[Data items]
:::::

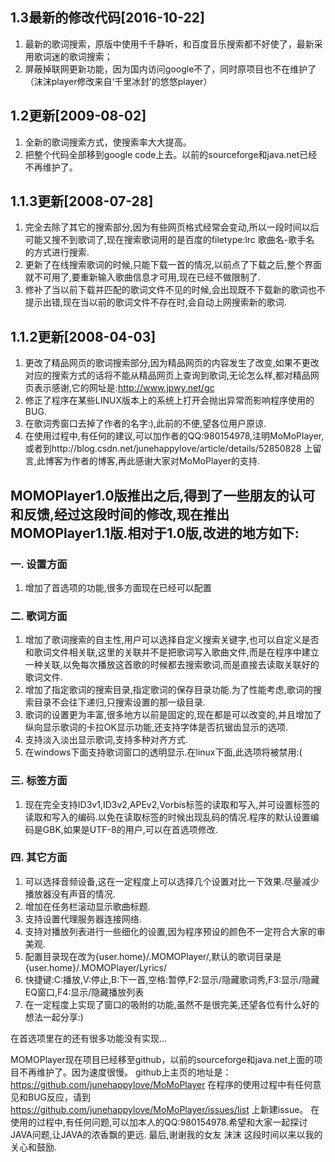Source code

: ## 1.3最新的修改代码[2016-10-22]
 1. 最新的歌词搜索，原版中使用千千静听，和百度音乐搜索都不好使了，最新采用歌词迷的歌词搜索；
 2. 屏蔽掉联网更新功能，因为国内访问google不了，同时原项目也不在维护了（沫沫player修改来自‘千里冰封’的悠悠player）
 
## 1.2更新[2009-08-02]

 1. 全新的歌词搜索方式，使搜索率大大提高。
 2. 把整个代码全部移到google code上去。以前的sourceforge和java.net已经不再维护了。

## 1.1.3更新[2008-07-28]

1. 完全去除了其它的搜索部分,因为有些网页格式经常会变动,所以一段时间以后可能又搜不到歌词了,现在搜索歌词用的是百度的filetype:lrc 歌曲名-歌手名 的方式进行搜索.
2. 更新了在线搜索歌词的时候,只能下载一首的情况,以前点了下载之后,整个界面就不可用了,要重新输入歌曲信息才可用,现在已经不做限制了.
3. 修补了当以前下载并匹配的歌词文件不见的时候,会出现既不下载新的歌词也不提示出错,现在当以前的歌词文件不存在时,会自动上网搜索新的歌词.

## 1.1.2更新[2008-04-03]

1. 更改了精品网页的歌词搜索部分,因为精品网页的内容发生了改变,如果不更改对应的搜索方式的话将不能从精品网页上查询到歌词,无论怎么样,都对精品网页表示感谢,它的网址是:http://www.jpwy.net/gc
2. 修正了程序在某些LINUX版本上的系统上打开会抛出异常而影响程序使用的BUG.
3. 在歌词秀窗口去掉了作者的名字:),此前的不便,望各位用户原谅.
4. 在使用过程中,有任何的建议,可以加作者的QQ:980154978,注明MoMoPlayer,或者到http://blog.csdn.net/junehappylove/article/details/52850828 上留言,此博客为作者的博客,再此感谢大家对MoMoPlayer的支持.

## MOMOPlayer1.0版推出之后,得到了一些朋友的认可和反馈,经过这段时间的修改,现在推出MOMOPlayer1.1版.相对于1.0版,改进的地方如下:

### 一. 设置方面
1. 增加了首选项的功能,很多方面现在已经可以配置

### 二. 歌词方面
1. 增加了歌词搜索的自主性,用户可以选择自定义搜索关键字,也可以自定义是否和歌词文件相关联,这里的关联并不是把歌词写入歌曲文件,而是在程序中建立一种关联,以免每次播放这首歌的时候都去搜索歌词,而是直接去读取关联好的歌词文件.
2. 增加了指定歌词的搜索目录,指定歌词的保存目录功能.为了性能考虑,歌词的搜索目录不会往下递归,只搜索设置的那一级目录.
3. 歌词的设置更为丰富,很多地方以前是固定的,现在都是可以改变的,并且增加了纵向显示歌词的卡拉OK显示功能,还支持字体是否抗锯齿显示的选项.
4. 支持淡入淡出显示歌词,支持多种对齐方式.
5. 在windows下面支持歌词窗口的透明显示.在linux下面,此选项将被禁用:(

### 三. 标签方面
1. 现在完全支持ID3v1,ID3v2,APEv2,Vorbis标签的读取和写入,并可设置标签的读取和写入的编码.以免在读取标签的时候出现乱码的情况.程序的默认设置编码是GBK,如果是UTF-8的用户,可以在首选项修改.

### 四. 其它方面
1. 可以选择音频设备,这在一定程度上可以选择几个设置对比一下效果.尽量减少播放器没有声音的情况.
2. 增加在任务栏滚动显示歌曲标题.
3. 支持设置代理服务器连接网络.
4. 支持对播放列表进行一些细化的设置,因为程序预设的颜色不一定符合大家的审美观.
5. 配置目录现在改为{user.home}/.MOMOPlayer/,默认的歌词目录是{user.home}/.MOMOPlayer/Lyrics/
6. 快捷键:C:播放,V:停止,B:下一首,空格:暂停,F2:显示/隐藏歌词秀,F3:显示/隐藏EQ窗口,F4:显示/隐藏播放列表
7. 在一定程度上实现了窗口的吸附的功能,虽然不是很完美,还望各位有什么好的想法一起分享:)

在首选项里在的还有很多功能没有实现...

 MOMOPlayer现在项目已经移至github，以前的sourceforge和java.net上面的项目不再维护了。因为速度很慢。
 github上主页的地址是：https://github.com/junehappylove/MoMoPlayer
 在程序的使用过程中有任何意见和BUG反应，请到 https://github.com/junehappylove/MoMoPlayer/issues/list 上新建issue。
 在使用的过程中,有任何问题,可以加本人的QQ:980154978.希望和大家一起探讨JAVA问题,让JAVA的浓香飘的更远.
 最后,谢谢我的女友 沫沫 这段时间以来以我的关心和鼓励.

:::::

### PROBLEM STATEMENT
Reproduce exactly the line bearing "## 1.1.2更新[2008-04-03]" and all the lines that come after it in the records above; add nothing.

### RESPONSE TO THE EXERCISE
## 1.1.2更新[2008-04-03]

1. 更改了精品网页的歌词搜索部分,因为精品网页的内容发生了改变,如果不更改对应的搜索方式的话将不能从精品网页上查询到歌词,无论怎么样,都对精品网页表示感谢,它的网址是:http://www.jpwy.net/gc
2. 修正了程序在某些LINUX版本上的系统上打开会抛出异常而影响程序使用的BUG.
3. 在歌词秀窗口去掉了作者的名字:),此前的不便,望各位用户原谅.
4. 在使用过程中,有任何的建议,可以加作者的QQ:980154978,注明MoMoPlayer,或者到http://blog.csdn.net/junehappylove/article/details/52850828 上留言,此博客为作者的博客,再此感谢大家对MoMoPlayer的支持.

## MOMOPlayer1.0版推出之后,得到了一些朋友的认可和反馈,经过这段时间的修改,现在推出MOMOPlayer1.1版.相对于1.0版,改进的地方如下:

### 一. 设置方面
1. 增加了首选项的功能,很多方面现在已经可以配置

### 二. 歌词方面
1. 增加了歌词搜索的自主性,用户可以选择自定义搜索关键字,也可以自定义是否和歌词文件相关联,这里的关联并不是把歌词写入歌曲文件,而是在程序中建立一种关联,以免每次播放这首歌的时候都去搜索歌词,而是直接去读取关联好的歌词文件.
2. 增加了指定歌词的搜索目录,指定歌词的保存目录功能.为了性能考虑,歌词的搜索目录不会往下递归,只搜索设置的那一级目录.
3. 歌词的设置更为丰富,很多地方以前是固定的,现在都是可以改变的,并且增加了纵向显示歌词的卡拉OK显示功能,还支持字体是否抗锯齿显示的选项.
4. 支持淡入淡出显示歌词,支持多种对齐方式.
5. 在windows下面支持歌词窗口的透明显示.在linux下面,此选项将被禁用:(

### 三. 标签方面
1. 现在完全支持ID3v1,ID3v2,APEv2,Vorbis标签的读取和写入,并可设置标签的读取和写入的编码.以免在读取标签的时候出现乱码的情况.程序的默认设置编码是GBK,如果是UTF-8的用户,可以在首选项修改.

### 四. 其它方面
1. 可以选择音频设备,这在一定程度上可以选择几个设置对比一下效果.尽量减少播放器没有声音的情况.
2. 增加在任务栏滚动显示歌曲标题.
3. 支持设置代理服务器连接网络.
4. 支持对播放列表进行一些细化的设置,因为程序预设的颜色不一定符合大家的审美观.
5. 配置目录现在改为{user.home}/.MOMOPlayer/,默认的歌词目录是{user.home}/.MOMOPlayer/Lyrics/
6. 快捷键:C:播放,V:停止,B:下一首,空格:暂停,F2:显示/隐藏歌词秀,F3:显示/隐藏EQ窗口,F4:显示/隐藏播放列表
7. 在一定程度上实现了窗口的吸附的功能,虽然不是很完美,还望各位有什么好的想法一起分享:)

在首选项里在的还有很多功能没有实现...

 MOMOPlayer现在项目已经移至github，以前的sourceforge和java.net上面的项目不再维护了。因为速度很慢。
 github上主页的地址是：https://github.com/junehappylove/MoMoPlayer
 在程序的使用过程中有任何意见和BUG反应，请到 https://github.com/junehappylove/MoMoPlayer/issues/list 上新建issue。
 在使用的过程中,有任何问题,可以加本人的QQ:980154978.希望和大家一起探讨JAVA问题,让JAVA的浓香飘的更远.
 最后,谢谢我的女友 沫沫 这段时间以来以我的关心和鼓励.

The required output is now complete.